Location
- 1201 East Eighth Street Dallas, Texas 75203 United States 32°45′08″N 96°48′25″W﻿ / ﻿32.752167°N 96.806836°W

Information
- Type: Public, Secondary
- Motto: Be Interested. Be interesting.
- Founded: 1982
- School district: Dallas Independent School District
- Principal: Arnold Zuñiga
- Faculty: 17
- Grades: 9-12
- Enrollment: 256 (2015-16)
- Colors: Blue and Yellow
- Mascot: Griffin
- USNWR ranking: No. 6 (2020)
- Trustee dist.: 5, Lew Blackburn
- Website: TAG Magnet

= School for the Talented and Gifted =

The School for the Talented and Gifted at the Yvonne A. Ewell Townview Magnet Center (commonly referred to as TAG or TAG Magnet) is a public college preparatory magnet secondary school located in the Oak Cliff area of Dallas, Texas. The school enrolls students in grades 9-12 and is a part of the Dallas Independent School District. It is known for its liberal arts, Advanced Placement Program and intensive education style. In 2006, 2007, 2009, and 2010 Newsweek named the school the #1 public high school in the United States. In 2012, 2013, 2014, 2015 and 2016, U.S. News & World Report named TAG the #1 public high school in the United States.

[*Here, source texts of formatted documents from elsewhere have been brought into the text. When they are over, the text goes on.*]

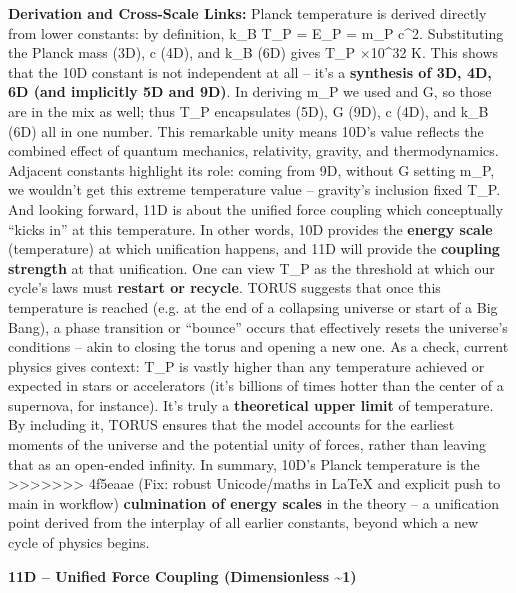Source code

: \documentclass[]{article}
\begin{document}
\textbf{Derivation and Cross-Scale Links:} Planck temperature is derived
directly from lower constants: by definition, k\_B T\_P = E\_P = m\_P
c\^{}2​. Substituting the Planck mass (3D), c (4D), and k\_B (6D) gives
T\_P ×10\^{}32 K​. This shows that the 10D constant is not
independent at all -- it's a \textbf{synthesis of 3D, 4D, 6D (and
implicitly 5D and 9D)}​. In deriving m\_P we used \hbar and G, so those are
in the mix as well; thus T\_P encapsulates \hbar (5D), G (9D), c (4D), and
k\_B (6D) all in one number​. This remarkable unity means 10D's value
reflects the combined effect of quantum mechanics, relativity, gravity,
and thermodynamics. Adjacent constants highlight its role: coming from
9D, without G setting m\_P, we wouldn't get this extreme temperature
value -- gravity's inclusion fixed T\_P. And looking forward, 11D is
about the unified force coupling which conceptually ``kicks in'' at this
temperature. In other words, 10D provides the \textbf{energy scale}
(temperature) at which unification happens, and 11D will provide the
\textbf{coupling strength} at that unification​. One can view T\_P as
the threshold at which our cycle's laws must \textbf{restart or
recycle}. TORUS suggests that once this temperature is reached (e.g. at
the end of a collapsing universe or start of a Big Bang), a phase
transition or ``bounce'' occurs that effectively resets the universe's
conditions -- akin to closing the torus and opening a new one​. As a
check, current physics gives context: T\_P is vastly higher than any
temperature achieved or expected in stars or accelerators (it's billions
of times hotter than the center of a supernova, for instance). It's
truly a \textbf{theoretical upper limit} of temperature. By including
it, TORUS ensures that the model accounts for the earliest moments of
the universe and the potential unity of forces, rather than leaving that
as an open-ended infinity. In summary, 10D's Planck temperature is the
>>>>>>> 4f5eaae (Fix: robust Unicode/maths in LaTeX and explicit push to main in workflow)
\textbf{culmination of energy scales} in the theory -- a unification
point derived from the interplay of all earlier constants, beyond which
a new cycle of physics begins.

\textbf{11D -- Unified Force Coupling (Dimensionless
\textasciitilde{}1)}
\end{document}
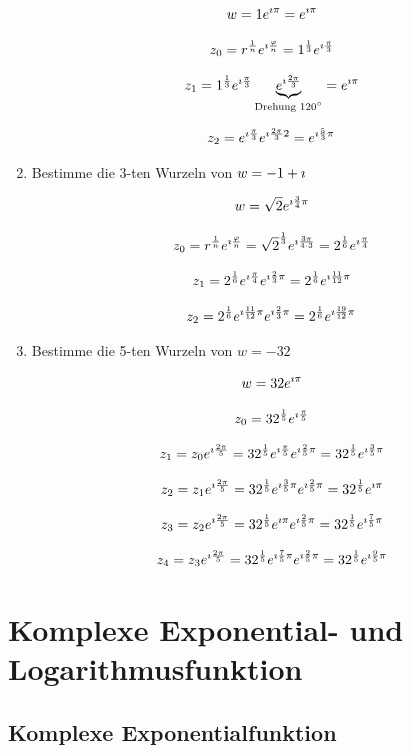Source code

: \begin{enumerate}
	$$w= 1e^{\imath\pi}=e^{\imath\pi}$$
	
	$$z_0=r^\frac{1}{n}e^{\imath\frac{\varphi}{n}}=1^\frac{1}{3}e^{\imath\frac{\pi}{3}}$$
	
	$$z_1=1^\frac{1}{3}e^{\imath\frac{\pi}{3}}\underbrace{e^{\imath\frac{2\pi}{3}}}_\text{Drehung 120${^\circ}$}=e^{\imath\pi}$$

	$$z_2=e^{\imath\frac{\pi}{3}}e^{\imath\frac{2\pi}{3}2}=e^{\imath\frac{5}{3}\pi}$$
	
	
	\item Bestimme die 3-ten Wurzeln von $w=-1+\imath$
	
	$$w=\sqrt 2 e^{\imath\frac{3}{4}\pi}$$
	
	$$z_0=r^\frac{1}{n}e^{\imath\frac{\varphi}{n}}=\sqrt{2}^\frac{1}{3}e^{\imath\frac{3\pi}{4\cdot3}}=2^\frac{1}{6}e^{\imath\frac{\pi}{4}}$$
	
	$$z_1=2^\frac{1}{6}e^{\imath\frac{\pi}{4}}e^{\imath\frac{2}{3}\pi}=2^\frac{1}{6}e^{\imath\frac{11}{12}\pi}$$
	
	$$z_2=2^\frac{1}{6}e^{\imath\frac{11}{12}\pi}e^{\imath\frac{2}{3}\pi}=2^\frac{1}{6}e^{\imath\frac{19}{12}\pi}$$
	
	
	\item Bestimme die 5-ten Wurzeln von $w=-32$
	
	$$w= 32e^{\imath\pi}$$
	
	$$z_0 = 32^\frac{1}{5}e^{\imath\frac{\pi}{5}}$$
	
	$$z_1 = z_0e^{\imath\frac{2\pi}{5}} = 32^\frac{1}{5}e^{\imath\frac{\pi}{5}}e^{\imath\frac{2}{5}\pi} = 32^\frac{1}{5}e^{\imath\frac{3}{5}\pi}$$
	
	$$z_2 = z_1e^{\imath\frac{2\pi}{5}} = 32^\frac{1}{5}e^{\imath\frac{3}{5}\pi}e^{\imath\frac{2}{5}\pi} = 32^\frac{1}{5}e^{\imath\pi}$$
	
	$$z_3 = z_2e^{\imath\frac{2\pi}{5}} = 32^\frac{1}{5}e^{\imath\pi}e^{\imath\frac{2}{5}\pi} = 32^\frac{1}{5}e^{\imath\frac{7}{5}\pi}$$
	
	$$z_4 = z_3e^{\imath\frac{2\pi}{5}} = 32^\frac{1}{5}e^{\imath\frac{7}{5}\pi}e^{\imath\frac{2}{5}\pi} = 32^\frac{1}{5}e^{\imath\frac{9}{5}\pi}$$
	
	
\end{enumerate}



\clearpage
\section{Komplexe Exponential- und Logarithmusfunktion}
\subsection{Komplexe Exponentialfunktion}

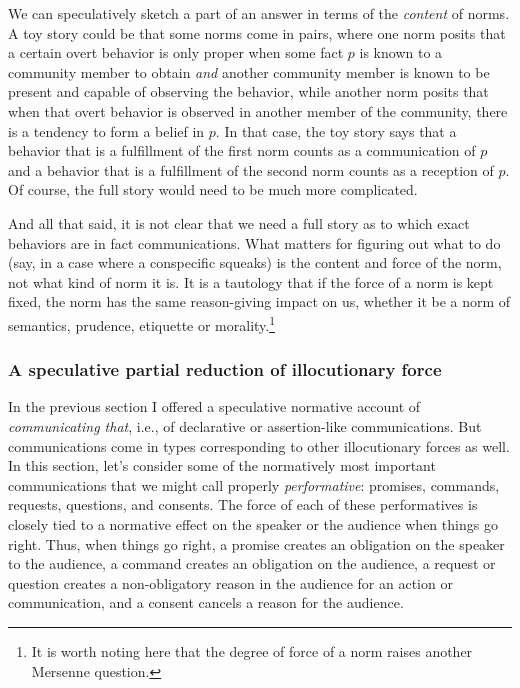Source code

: We can speculatively sketch a part of an answer in terms of the \textit{content} of norms. A toy story could be that 
some norms come in pairs, where one norm posits that a certain overt behavior is only proper when some fact $p$ is known to a 
community member to obtain \textit{and} another community member is known to be present and capable of observing the behavior, while 
another 
norm posits that when that overt behavior is observed in another member of the community, there is a tendency to form a belief 
in $p$. In that case, the toy story says that a behavior that is a fulfillment of the first norm counts as a communication 
of $p$ and a behavior that is a fulfillment of the second norm counts as a reception of $p$. Of course, the full story would need
to be much more complicated.

And all that said, it is not clear that we need a full story as to which exact behaviors are in fact communications. What matters
for figuring out what to do (say, in a case where a conspecific squeaks) is the 
content and force of the norm, not what kind of norm it is. It is a tautology that if the 
force of a norm is kept fixed, the norm has the same reason-giving impact on us, whether it be a norm of semantics, prudence, 
etiquette or morality.\footnote{It is worth noting here that the degree of force
of a norm raises another Mersenne question.}

\subsubsection{A speculative partial reduction of illocutionary force}
In the previous section I offered a speculative normative account of \textit{communicating that}, i.e., of declarative
or assertion-like 
communications. But communications come in types corresponding to other illocutionary forces as well. In this section, 
let's consider some of the normatively most important communications that we might call properly \textit{performative}: promises, 
commands, requests, questions, and consents. The force of each of these performatives is closely tied to a normative effect on the speaker or the audience when things go right. Thus, when things go right, a promise creates 
an obligation on the speaker to the audience, a command creates an obligation on the audience, a request or
question creates a non-obligatory reason in the audience for an action or communication, and a consent cancels a reason 
for the audience. 

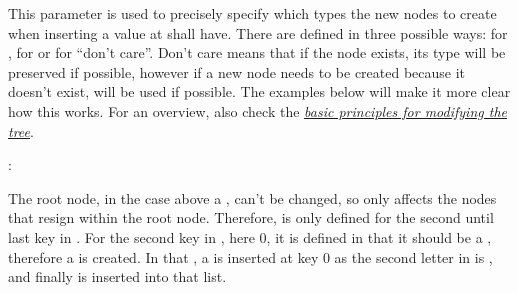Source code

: \documentclass[a4paper,10pt,english]{sphinxmanual}
\begin{document}
\sphinxAtStartPar
This parameter is used to precisely specify which types the new nodes to create when inserting a value at {\hyperref[\detokenize{README:the-path-parameter}]{\emph{}}} shall have. There are defined in three possible ways:  for ,  for  or  for “don’t care”. Don’t care means that if the node exists, its type will be preserved if possible, however if a new node needs to be created because it doesn’t exist, {\hyperref[\detokenize{README:default_node_type}]{\emph{}}} will be used if possible. The examples below will make it more clear how this works. For an overview, also check the {\hyperref[\detokenize{README:basic-principles-for-modifying-the-tree}]{\emph{basic principles for modifying the tree}}}.

\sphinxAtStartPar
{}:

\begin{sphinxVerbatim}[commandchars=\\\{\},numbers=left,firstnumber=1,stepnumber=1]
  
  
    
\end{sphinxVerbatim}

\sphinxAtStartPar
The root node, in the case above a , can’t be changed, so  only affects the nodes that resign within the root node. Therefore,  is only defined for the second until last key in {\hyperref[\detokenize{README:the-path-parameter}]{\emph{}}}. For the second key in , here 0, it is defined in  that it should be a , therefore a  is created. In that , a  is inserted at key 0 as the second letter in  is , and finally  is inserted into that \textasciigrave{}list.
\end{document}
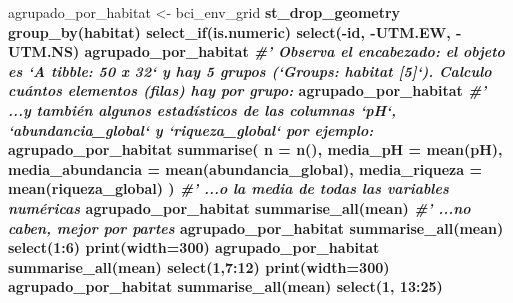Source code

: \documentclass[11pt,]{article}
\newenvironment{Shaded}{\begin{snugshade}}{\end{snugshade}}
\newcommand{\KeywordTok}[1]{\textcolor[rgb]{0.13,0.29,0.53}{\textbf{#1}}}
\newcommand{\DataTypeTok}[1]{\textcolor[rgb]{0.13,0.29,0.53}{#1}}
\newcommand{\DecValTok}[1]{\textcolor[rgb]{0.00,0.00,0.81}{#1}}
\newcommand{\StringTok}[1]{\textcolor[rgb]{0.31,0.60,0.02}{#1}}
\newcommand{\CommentTok}[1]{\textcolor[rgb]{0.56,0.35,0.01}{\textit{#1}}}
\newcommand{\OperatorTok}[1]{\textcolor[rgb]{0.81,0.36,0.00}{\textbf{#1}}}
\newcommand{\NormalTok}[1]{#1}
\begin{document}
\begin{Shaded}
\begin{Highlighting}[]
{{{{{{{{{{{{{{{{{{{{{{{{{{{{{{{{{{{{{{{{{{{{{{\NormalTok{agrupado_por_habitat <-}\StringTok{ }\NormalTok{bci_env_grid }\OperatorTok{%
\StringTok{  }\NormalTok{st_drop_geometry }\OperatorTok{%
\StringTok{  }\KeywordTok{group_by}\NormalTok{(habitat) }\OperatorTok{%
\StringTok{  }\KeywordTok{select_if}\NormalTok{(is.numeric) }\OperatorTok{%
\StringTok{  }\KeywordTok{select}\NormalTok{(}\OperatorTok{-}\NormalTok{id, }\OperatorTok{-}\NormalTok{UTM.EW, }\OperatorTok{-}\NormalTok{UTM.NS)}
\NormalTok{agrupado_por_habitat}
\CommentTok{#' Observa el encabezado: el objeto es `A tibble: 50 x 32` y hay 5 grupos (`Groups:   habitat [5]`). Calculo cuántos elementos (filas) hay por grupo:}
\NormalTok{agrupado_por_habitat }\OperatorTok{%
\CommentTok{#' ...y también algunos estadísticos de las columnas `pH`, `abundancia_global` y `riqueza_global` por ejemplo:}
\NormalTok{agrupado_por_habitat }\OperatorTok{%
\StringTok{  }\KeywordTok{summarise}\NormalTok{(}
    \DataTypeTok{n =} \KeywordTok{n}\NormalTok{(),}
    \DataTypeTok{media_pH =} \KeywordTok{mean}\NormalTok{(pH),}
    \DataTypeTok{media_abundancia =} \KeywordTok{mean}\NormalTok{(abundancia_global),}
    \DataTypeTok{media_riqueza =} \KeywordTok{mean}\NormalTok{(riqueza_global)}
\NormalTok{  )}
\CommentTok{#' ...o la media de todas las variables numéricas}
\NormalTok{agrupado_por_habitat }\OperatorTok{%
\StringTok{  }\KeywordTok{summarise_all}\NormalTok{(mean)}
\CommentTok{#' ...no caben, mejor por partes}
\NormalTok{agrupado_por_habitat }\OperatorTok{%
\StringTok{  }\KeywordTok{summarise_all}\NormalTok{(mean) }\OperatorTok{%
\StringTok{  }\KeywordTok{select}\NormalTok{(}\DecValTok{1}\OperatorTok{:}\DecValTok{6}\NormalTok{) }\OperatorTok{%
\StringTok{  }\KeywordTok{print}\NormalTok{(}\DataTypeTok{width=}\DecValTok{300}\NormalTok{)}
\NormalTok{agrupado_por_habitat }\OperatorTok{%
\StringTok{  }\KeywordTok{summarise_all}\NormalTok{(mean) }\OperatorTok{%
\StringTok{  }\KeywordTok{select}\NormalTok{(}\DecValTok{1}\NormalTok{,}\DecValTok{7}\OperatorTok{:}\DecValTok{12}\NormalTok{) }\OperatorTok{%
\StringTok{  }\KeywordTok{print}\NormalTok{(}\DataTypeTok{width=}\DecValTok{300}\NormalTok{)}
\NormalTok{agrupado_por_habitat }\OperatorTok{%
\StringTok{  }\KeywordTok{summarise_all}\NormalTok{(mean) }\OperatorTok{%
\StringTok{  }\KeywordTok{select}\NormalTok{(}\DecValTok{1}\NormalTok{, }\DecValTok{13}\OperatorTok{:}\DecValTok{25}\NormalTok{) }\OperatorTok{%
}}}}}}}}}}}}}}}}}}}}}}}}}}}}}}}}}}}}}}}}}}}}}}}}}}}}}}}}}}}}}}
\end{Highlighting}
\end{Shaded}
\end{document}
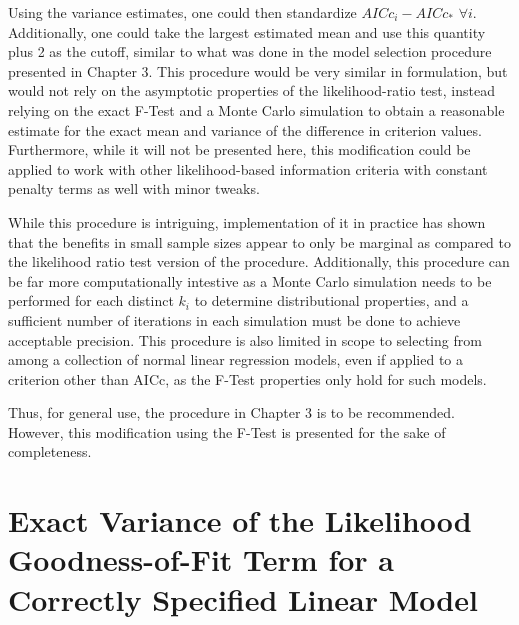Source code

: Using the variance estimates, one could then standardize $AICc_i - AICc_*$ $\forall i$. Additionally, one could take the largest estimated
mean and use this quantity plus 2 as the cutoff, similar to what was done in the model selection procedure presented in Chapter 3. This
procedure would be very similar in formulation, but would not rely on the asymptotic properties of the likelihood-ratio test, instead
relying on the exact F-Test and a Monte Carlo simulation to obtain a reasonable estimate for the exact mean and variance of the difference
in criterion values. Furthermore, while it will not be presented here, this modification could be applied to work with other likelihood-based
information criteria with constant penalty terms as well with minor tweaks.

While this procedure is intriguing, implementation of it in practice has shown that the benefits in small sample sizes appear to only be
marginal as compared to the likelihood ratio test version of the procedure. Additionally, this procedure can be far more computationally
intestive as a Monte Carlo simulation needs to be performed for each distinct $k_i$ to determine distributional properties, and a sufficient
number of iterations in each simulation must be done to achieve acceptable precision. This procedure is also limited in scope to selecting
from among a collection of normal linear regression models, even if applied to a criterion other than AICc, as the F-Test properties only hold
for such models.

Thus, for general use, the procedure in Chapter 3 is to be recommended. However, this modification using the F-Test is presented for the
sake of completeness.


\section*{Exact Variance of the Likelihood Goodness-of-Fit Term for a Correctly Specified Linear Model}

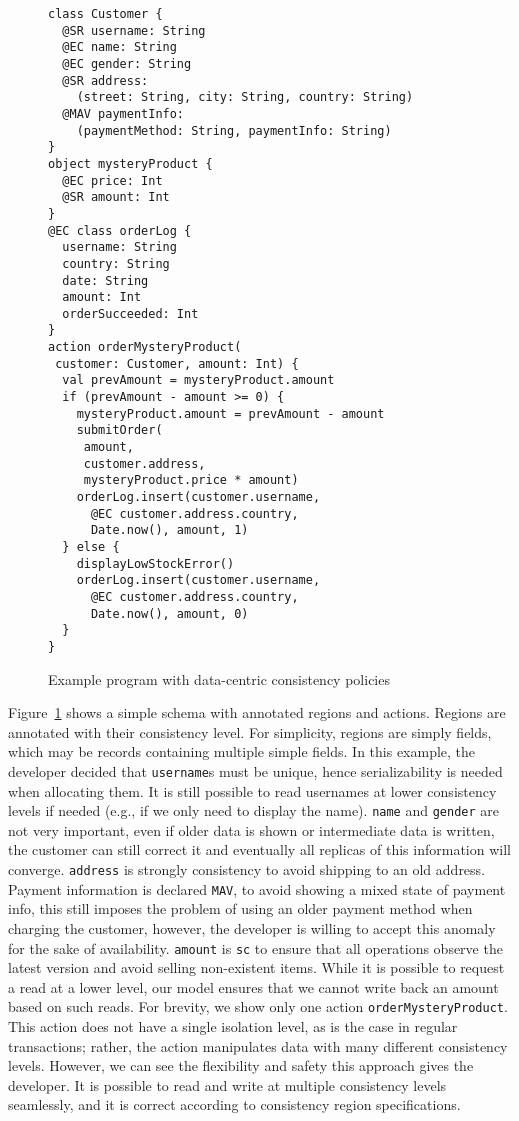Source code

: \documentclass[preprint,numbers]{sigplanconf}
\begin{document}
\begin{figure}[t!] 
\begin{lstlisting}[basicstyle=\small\ttfamily]
class Customer {
  @SR username: String
  @EC name: String
  @EC gender: String
  @SR address: 
    (street: String, city: String, country: String) 
  @MAV paymentInfo:
    (paymentMethod: String, paymentInfo: String)
}
object mysteryProduct {
  @EC price: Int
  @SR amount: Int
}
@EC class orderLog {
  username: String
  country: String
  date: String
  amount: Int
  orderSucceeded: Int
}
action orderMysteryProduct(
 customer: Customer, amount: Int) {
  val prevAmount = mysteryProduct.amount
  if (prevAmount - amount >= 0) {
    mysteryProduct.amount = prevAmount - amount
    submitOrder(
     amount, 
     customer.address, 
     mysteryProduct.price * amount)
    orderLog.insert(customer.username, 
      @EC customer.address.country, 
      Date.now(), amount, 1)
  } else {
    displayLowStockError() 
    orderLog.insert(customer.username, 
      @EC customer.address.country, 
      Date.now(), amount, 0)
  }
}
\end{lstlisting}
\caption{Example program with data-centric consistency policies}
\label{fig:example}
\end{figure}

Figure~\ref{fig:example} shows a simple schema with annotated
regions and actions. Regions are annotated 
with their consistency level. For simplicity, regions are simply fields,
which may be records containing multiple simple fields.
In this example, the developer decided that \texttt{username}s must be 
unique, hence serializability is needed
when allocating them. It is still possible to read usernames at lower
consistency levels if needed (e.g., if we only need to display the name). 
\texttt{name} and \texttt{gender} are not very important, even if older
data is shown or intermediate data is written, the customer can still correct
it and eventually all replicas of this information will converge.
\texttt{address} is strongly consistency to avoid shipping to an old address.
Payment information is declared \texttt{MAV}, to avoid showing a mixed state of payment info, this still
imposes the problem of using an older payment method when charging the customer,
however, the developer is willing to accept this anomaly for the sake of
availability. \texttt{amount} is \texttt{sc} to ensure that all operations
observe the latest version and avoid selling non-existent items. While it is possible to request a read at a lower
level, our model ensures that we cannot write back an amount based on such reads. For brevity,
we show only one action \texttt{orderMysteryProduct}. This action does
not have a single isolation level, as is the case in regular transactions;
rather, the action manipulates data with many different consistency levels.
However, we can see the flexibility and safety this approach gives the
developer. It is possible to read and write at multiple consistency levels
seamlessly, and it is correct according to consistency region specifications.
\end{document}
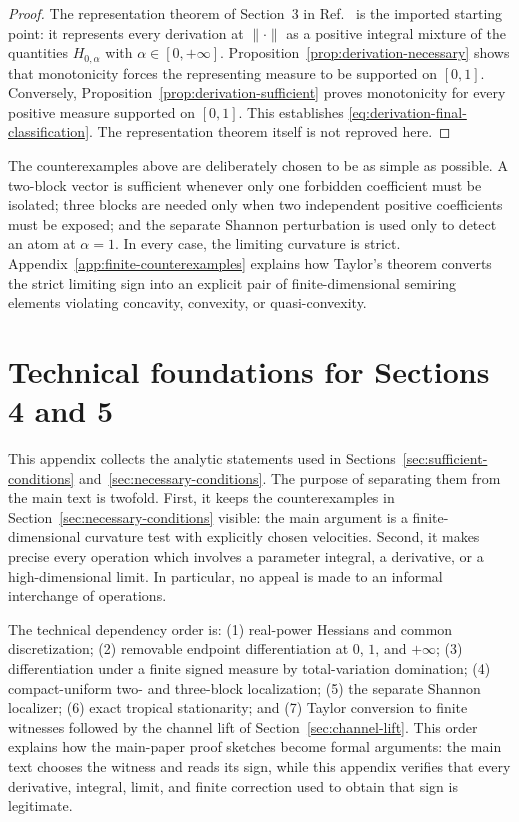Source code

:\documentclass[aps,pra,11pt,onecolumn,nofootinbib,tightenlines]{revtex4-2}
\theoremstyle{definition}
\begin{document}
\begin{proof}
The representation theorem of Section~3 in Ref.~\cite{rubboli2026complete} is the imported starting point: it represents every derivation at $\|\cdot\|$ as a positive integral mixture of the quantities $H_{0,\alpha}$ with $\alpha\in[0,+\infty]$. Proposition~\ref{prop:derivation-necessary} shows that monotonicity forces the representing measure to be supported on $[0,1]$. Conversely, Proposition~\ref{prop:derivation-sufficient} proves monotonicity for every positive measure supported on $[0,1]$. This establishes \eqref{eq:derivation-final-classification}. The representation theorem itself is not reproved here.
\end{proof}

The counterexamples above are deliberately chosen to be as simple as possible. A two-block vector is sufficient whenever only one forbidden coefficient must be isolated; three blocks are needed only when two independent positive coefficients must be exposed; and the separate Shannon perturbation is used only to detect an atom at $\alpha=1$. In every case, the limiting curvature is strict. Appendix~\ref{app:finite-counterexamples} explains how Taylor's theorem converts the strict limiting sign into an explicit pair of finite-dimensional semiring elements violating concavity, convexity, or quasi-convexity.

\clearpage
\appendix
\section{Technical foundations for Sections 4 and 5}
\label{app:technical-sections45}

This appendix collects the analytic statements used in Sections~\ref{sec:sufficient-conditions} and~\ref{sec:necessary-conditions}.  The purpose of separating them from the main text is twofold.  First, it keeps the counterexamples in Section~\ref{sec:necessary-conditions} visible: the main argument is a finite-dimensional curvature test with explicitly chosen velocities.  Second, it makes precise every operation which involves a parameter integral, a derivative, or a high-dimensional limit.  In particular, no appeal is made to an informal interchange of operations.

The technical dependency order is: (1) real-power Hessians and common
discretization; (2) removable endpoint differentiation at $0$, $1$, and
$+\infty$; (3) differentiation under a finite signed measure by total-variation
domination; (4) compact-uniform two- and three-block localization; (5) the
separate Shannon localizer; (6) exact tropical stationarity; and (7) Taylor
conversion to finite witnesses followed by the channel lift of
Section~\ref{sec:channel-lift}.  This order explains how the main-paper proof sketches
become formal arguments: the main text chooses the witness and reads its sign,
while this appendix verifies that every derivative, integral, limit, and finite
correction used to obtain that sign is legitimate.
\end{document}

In 2015, the school was rated "Met Standard" by the Texas Education Agency.

==History==

Yvonne A. Ewell Townview Center Seal

The School for the Talented and Gifted was established in 1982 as part of a desegregation court order and was originally located in West Dallas on the L.G. Pinkston High School campus. Its curriculum was designed to provide a comprehensive academic program to serve identified talented and gifted students in grades nine through twelve.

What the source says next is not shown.